The United States Court of Appeals for the 11th Circuit rejected constitutional challenges to a Georgia law restricting the right to carry freely handguns in eight specific locations, including any place of worship. Plaintiffs, who held weapons carry licenses and regularly attended church services, challenged the statute. They claimed that the law violated the free exercise clause of the First Amendment and the right to bear arms established by the Second Amendment.
To properly prove a violation of the First Amendment’s free exercise clause, a plaintiff must demonstrate a constitutionally impermissible burden on a sincerely held religious belief. Plaintiffs stated that they would like to carry handguns in a place of worship for the protection of themselves, their families, their flock and other members of their church. Plaintiffs further claimed that the statute interfered with their free exercise of religion by prohibiting them from engaging in activities in a place of worship when those activities are generally permitted throughout the State.

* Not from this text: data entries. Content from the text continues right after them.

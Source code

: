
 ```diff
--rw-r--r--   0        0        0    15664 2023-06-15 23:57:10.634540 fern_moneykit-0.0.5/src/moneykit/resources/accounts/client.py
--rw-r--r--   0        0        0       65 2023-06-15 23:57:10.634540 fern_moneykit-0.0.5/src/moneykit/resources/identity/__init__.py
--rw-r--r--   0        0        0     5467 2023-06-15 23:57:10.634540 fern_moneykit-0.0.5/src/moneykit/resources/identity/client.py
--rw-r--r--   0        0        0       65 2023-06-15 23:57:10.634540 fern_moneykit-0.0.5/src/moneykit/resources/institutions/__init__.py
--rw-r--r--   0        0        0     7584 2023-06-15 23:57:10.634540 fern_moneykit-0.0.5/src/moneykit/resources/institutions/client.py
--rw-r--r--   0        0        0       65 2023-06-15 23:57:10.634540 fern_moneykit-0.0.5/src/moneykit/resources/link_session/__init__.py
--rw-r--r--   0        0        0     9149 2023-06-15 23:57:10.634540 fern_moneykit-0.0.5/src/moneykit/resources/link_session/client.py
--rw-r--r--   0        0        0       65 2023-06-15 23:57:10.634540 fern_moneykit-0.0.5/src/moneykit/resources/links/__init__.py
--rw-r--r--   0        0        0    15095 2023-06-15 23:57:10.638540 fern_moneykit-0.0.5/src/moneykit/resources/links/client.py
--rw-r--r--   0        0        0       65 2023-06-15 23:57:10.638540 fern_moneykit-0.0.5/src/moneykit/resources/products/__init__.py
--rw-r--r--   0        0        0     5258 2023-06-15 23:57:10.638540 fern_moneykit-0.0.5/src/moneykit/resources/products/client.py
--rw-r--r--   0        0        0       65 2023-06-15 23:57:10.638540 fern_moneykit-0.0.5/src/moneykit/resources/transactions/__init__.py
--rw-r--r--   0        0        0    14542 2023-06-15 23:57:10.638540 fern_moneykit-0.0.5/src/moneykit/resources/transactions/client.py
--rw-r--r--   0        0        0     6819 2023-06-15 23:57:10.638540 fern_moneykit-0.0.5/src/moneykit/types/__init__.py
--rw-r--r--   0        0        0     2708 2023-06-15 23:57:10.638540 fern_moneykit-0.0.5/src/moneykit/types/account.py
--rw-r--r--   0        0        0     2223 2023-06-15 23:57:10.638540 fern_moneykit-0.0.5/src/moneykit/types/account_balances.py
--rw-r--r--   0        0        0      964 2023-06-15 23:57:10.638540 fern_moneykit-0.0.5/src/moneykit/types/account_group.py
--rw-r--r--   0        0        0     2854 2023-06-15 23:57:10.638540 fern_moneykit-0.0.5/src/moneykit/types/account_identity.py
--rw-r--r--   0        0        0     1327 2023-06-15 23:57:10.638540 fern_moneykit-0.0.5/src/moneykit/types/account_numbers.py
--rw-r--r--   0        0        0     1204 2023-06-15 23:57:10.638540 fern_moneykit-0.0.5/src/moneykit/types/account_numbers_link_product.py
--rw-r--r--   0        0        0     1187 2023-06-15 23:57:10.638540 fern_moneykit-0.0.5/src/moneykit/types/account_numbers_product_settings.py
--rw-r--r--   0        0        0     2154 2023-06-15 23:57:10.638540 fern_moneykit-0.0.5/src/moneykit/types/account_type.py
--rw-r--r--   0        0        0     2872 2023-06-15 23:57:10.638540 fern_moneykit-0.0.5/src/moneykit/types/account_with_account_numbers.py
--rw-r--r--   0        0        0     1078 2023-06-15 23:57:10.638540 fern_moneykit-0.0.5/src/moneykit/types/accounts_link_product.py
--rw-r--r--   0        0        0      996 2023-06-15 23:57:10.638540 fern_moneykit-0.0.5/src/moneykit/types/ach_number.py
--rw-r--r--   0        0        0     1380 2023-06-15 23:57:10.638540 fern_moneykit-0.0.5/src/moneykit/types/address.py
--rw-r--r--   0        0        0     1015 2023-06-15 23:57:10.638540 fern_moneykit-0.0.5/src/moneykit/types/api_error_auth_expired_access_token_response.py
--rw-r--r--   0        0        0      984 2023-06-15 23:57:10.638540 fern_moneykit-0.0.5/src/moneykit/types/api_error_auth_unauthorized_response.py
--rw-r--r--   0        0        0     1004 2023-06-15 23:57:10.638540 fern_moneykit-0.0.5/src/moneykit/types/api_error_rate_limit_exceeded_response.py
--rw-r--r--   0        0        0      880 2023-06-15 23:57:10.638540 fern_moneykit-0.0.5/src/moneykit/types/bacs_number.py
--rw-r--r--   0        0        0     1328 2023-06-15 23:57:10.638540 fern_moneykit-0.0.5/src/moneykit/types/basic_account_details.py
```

The Court of Appeals concluded that Plaintiffs’ desire to carry firearms in order to be able to act in “self-defense” is a personal preference, motivated by a secular purpose and, therefore, not subject to protection under the free exercise clause of the First Amendment. The Court of Appeals also rejected the Plaintiffs’ Second Amendment challenge. The Court determined that Plaintiffs’ beliefs did not overcome a private property owner’s right to control exclusively who is allowed on the premises and under what circumstances.